Problem statement | Wherever a picture appears, leave it out, and transcribe the rest of the records exactly.

┄┄┄┄┄┄┄┄┄┄┄┄┄┄┄┄┄┄┄┄

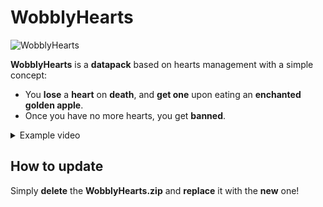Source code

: # WobblyHearts

![WobblyHearts](https://github.com/Kyrianow/WobblyHearts/assets/140896938/9cd60357-d9e4-4453-96d8-e9b4661c26f9)

**WobblyHearts** is a **datapack** based on hearts management with a simple concept:<br>
- You **lose** a **heart** on **death**, and **get one** upon eating an **enchanted golden apple**.
- Once you have no more hearts, you get **banned**.

<details><summary>Example video</summary>
MP4 Placeholder
</details>

## How to update

Simply **delete** the **WobblyHearts.zip** and **replace** it with the **new** one!
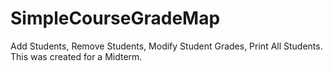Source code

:# SimpleCourseGradeMap
Add Students, Remove Students, Modify Student Grades, Print All Students.
This was created for a Midterm.
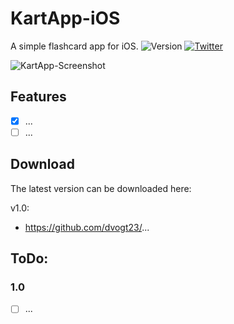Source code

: # KartApp-iOS
A simple flashcard app for iOS.
![Version](https://img.shields.io/badge/Version-1.0-green.svg?style=flat)
[![Twitter](https://img.shields.io/badge/twitter-@dtri23-blue.svg?style=flat)](http://twitter.com/dtri23)

![KartApp-Screenshot](http://m.dima23.de/main/wp-content/uploads/2016/01/kartapp.png)

## Features
- [x] ...
- [ ] ...

## Download

The latest version can be downloaded here:

v1.0:
  * https://github.com/dvogt23/...

## ToDo:

### 1.0
 - [ ] ...
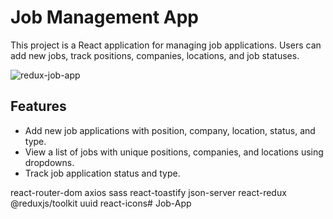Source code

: 

# Job Management App

This project is a React application for managing job applications. Users can add new jobs, track positions, companies, locations, and job statuses.

![redux-job-app](https://github.com/TG1989/Job-App/assets/115742987/963b087e-c2af-44d4-ae66-f66c95327a08)

## Features

- Add new job applications with position, company, location, status, and type.
- View a list of jobs with unique positions, companies, and locations using dropdowns.
- Track job application status and type.











react-router-dom
axios
sass
react-toastify
json-server
react-redux
@reduxjs/toolkit
uuid
react-icons# Job-App
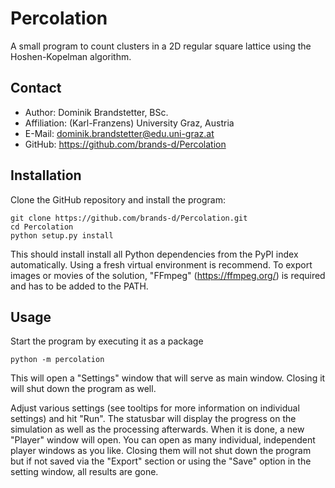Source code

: # Percolation
A small program to count clusters in a 2D regular square lattice using the Hoshen-Kopelman algorithm.

## Contact
- Author: Dominik Brandstetter, BSc.
- Affiliation: (Karl-Franzens) University Graz, Austria
- E-Mail: dominik.brandstetter@edu.uni-graz.at
- GitHub: https://github.com/brands-d/Percolation

## Installation
Clone the GitHub repository and install the program:

    git clone https://github.com/brands-d/Percolation.git
    cd Percolation
    python setup.py install

This should install install all Python dependencies from the PyPI index automatically. Using a fresh virtual environment is recommend.
To export images or movies of the solution, "FFmpeg" (https://ffmpeg.org/) is required and has to be added to the PATH.

## Usage
Start the program by executing it as a package

    python -m percolation

This will open a "Settings" window that will serve as main window. Closing it will shut down the program as well.

Adjust various settings (see tooltips for more information on individual settings) and hit "Run". The statusbar will display the progress on the simulation as well as the processing afterwards.
When it is done, a new "Player" window will open. You can open as many individual, independent player windows as you like. Closing them will not shut down the program but if not saved via the "Export" section or using the "Save" option in the setting window, all results are gone.

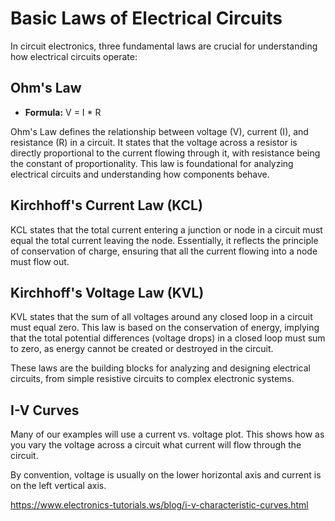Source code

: # Basic Laws of Electrical Circuits

In circuit electronics, three fundamental laws are crucial for understanding how electrical circuits operate:

## Ohm's Law

-   **Formula:** V = I * R

Ohm's Law defines the relationship between voltage (V), current (I), and resistance (R) in a circuit. It states that the voltage across a resistor is directly proportional to the current flowing through it, with resistance being the constant of proportionality. This law is foundational for analyzing electrical circuits and understanding how components behave.

## Kirchhoff's Current Law (KCL)

KCL states that the total current entering a junction or node in a circuit must equal the total current leaving the node. Essentially, it reflects the principle of conservation of charge, ensuring that all the current flowing into a node must flow out.

## Kirchhoff's Voltage Law (KVL)

KVL states that the sum of all voltages around any closed loop in a circuit must equal zero. This law is based on the conservation of energy, implying that the total potential differences (voltage drops) in a closed loop must sum to zero, as energy cannot be created or destroyed in the circuit.

These laws are the building blocks for analyzing and designing electrical circuits, from simple resistive circuits to complex electronic systems.

## I-V Curves

Many of our examples will use a current vs. voltage plot.
This shows how as you vary the voltage across a circuit
what current will flow through the circuit.

By convention, voltage is usually on the lower horizontal axis and current is on the left vertical axis.



https://www.electronics-tutorials.ws/blog/i-v-characteristic-curves.html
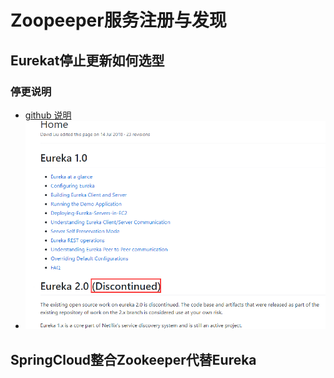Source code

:# Zoopeeper服务注册与发现

## Eurekat停止更新如何选型 

### 停更说明

* [github 说明](https://github.com/Netflix/eureka/wiki)
* ![](../images/img31.png)

## SpringCloud整合Zookeeper代替Eureka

┄┄┄┄┄┄┄┄┄┄┄┄┄┄┄┄┄┄┄┄

Response |
Source code

: # WobblyHearts

![WobblyHearts](https://github.com/Kyrianow/WobblyHearts/assets/140896938/9cd60357-d9e4-4453-96d8-e9b4661c26f9)

**WobblyHearts** is a **datapack** based on hearts management with a simple concept:<br>
- You **lose** a **heart** on **death**, and **get one** upon eating an **enchanted golden apple**.
- Once you have no more hearts, you get **banned**.

<details><summary>Example video</summary>
MP4 Placeholder
</details>

## How to update

Simply **delete** the **WobblyHearts.zip** and **replace** it with the **new** one!
Source code

:# SimpleCourseGradeMap
Add Students, Remove Students, Modify Student Grades, Print All Students.
This was created for a Midterm.
Source code

: # KartApp-iOS
A simple flashcard app for iOS.
![Version](https://img.shields.io/badge/Version-1.0-green.svg?style=flat)
[![Twitter](https://img.shields.io/badge/twitter-@dtri23-blue.svg?style=flat)](http://twitter.com/dtri23)

![KartApp-Screenshot](http://m.dima23.de/main/wp-content/uploads/2016/01/kartapp.png)

## Features
- [x] ...
- [ ] ...

## Download

The latest version can be downloaded here:

v1.0:
  * https://github.com/dvogt23/...

## ToDo:

### 1.0
 - [ ] ...
Source code

: 

# Job Management App

This project is a React application for managing job applications. Users can add new jobs, track positions, companies, locations, and job statuses.

![redux-job-app](https://github.com/TG1989/Job-App/assets/115742987/963b087e-c2af-44d4-ae66-f66c95327a08)

## Features

- Add new job applications with position, company, location, status, and type.
- View a list of jobs with unique positions, companies, and locations using dropdowns.
- Track job application status and type.











react-router-dom
axios
sass
react-toastify
json-server
react-redux
@reduxjs/toolkit
uuid
react-icons# Job-App
Source code

: # Percolation
A small program to count clusters in a 2D regular square lattice using the Hoshen-Kopelman algorithm.

## Contact
- Author: Dominik Brandstetter, BSc.
- Affiliation: (Karl-Franzens) University Graz, Austria
- E-Mail: dominik.brandstetter@edu.uni-graz.at
- GitHub: https://github.com/brands-d/Percolation

## Installation
Clone the GitHub repository and install the program:

    git clone https://github.com/brands-d/Percolation.git
    cd Percolation
    python setup.py install

This should install install all Python dependencies from the PyPI index automatically. Using a fresh virtual environment is recommend.
To export images or movies of the solution, "FFmpeg" (https://ffmpeg.org/) is required and has to be added to the PATH.

## Usage
Start the program by executing it as a package

    python -m percolation

This will open a "Settings" window that will serve as main window. Closing it will shut down the program as well.

Adjust various settings (see tooltips for more information on individual settings) and hit "Run". The statusbar will display the progress on the simulation as well as the processing afterwards.
When it is done, a new "Player" window will open. You can open as many individual, independent player windows as you like. Closing them will not shut down the program but if not saved via the "Export" section or using the "Save" option in the setting window, all results are gone.

Source code

: # Basic Laws of Electrical Circuits

In circuit electronics, three fundamental laws are crucial for understanding how electrical circuits operate:

## Ohm's Law

-   **Formula:** V = I * R

Ohm's Law defines the relationship between voltage (V), current (I), and resistance (R) in a circuit. It states that the voltage across a resistor is directly proportional to the current flowing through it, with resistance being the constant of proportionality. This law is foundational for analyzing electrical circuits and understanding how components behave.

## Kirchhoff's Current Law (KCL)

KCL states that the total current entering a junction or node in a circuit must equal the total current leaving the node. Essentially, it reflects the principle of conservation of charge, ensuring that all the current flowing into a node must flow out.

## Kirchhoff's Voltage Law (KVL)

KVL states that the sum of all voltages around any closed loop in a circuit must equal zero. This law is based on the conservation of energy, implying that the total potential differences (voltage drops) in a closed loop must sum to zero, as energy cannot be created or destroyed in the circuit.

These laws are the building blocks for analyzing and designing electrical circuits, from simple resistive circuits to complex electronic systems.

## I-V Curves

Many of our examples will use a current vs. voltage plot.
This shows how as you vary the voltage across a circuit
what current will flow through the circuit.

By convention, voltage is usually on the lower horizontal axis and current is on the left vertical axis.



https://www.electronics-tutorials.ws/blog/i-v-characteristic-curves.html
Source code

:# Zoopeeper服务注册与发现

## Eurekat停止更新如何选型 

### 停更说明

* [github 说明](https://github.com/Netflix/eureka/wiki)
* ![](../images/img31.png)

## SpringCloud整合Zookeeper代替Eureka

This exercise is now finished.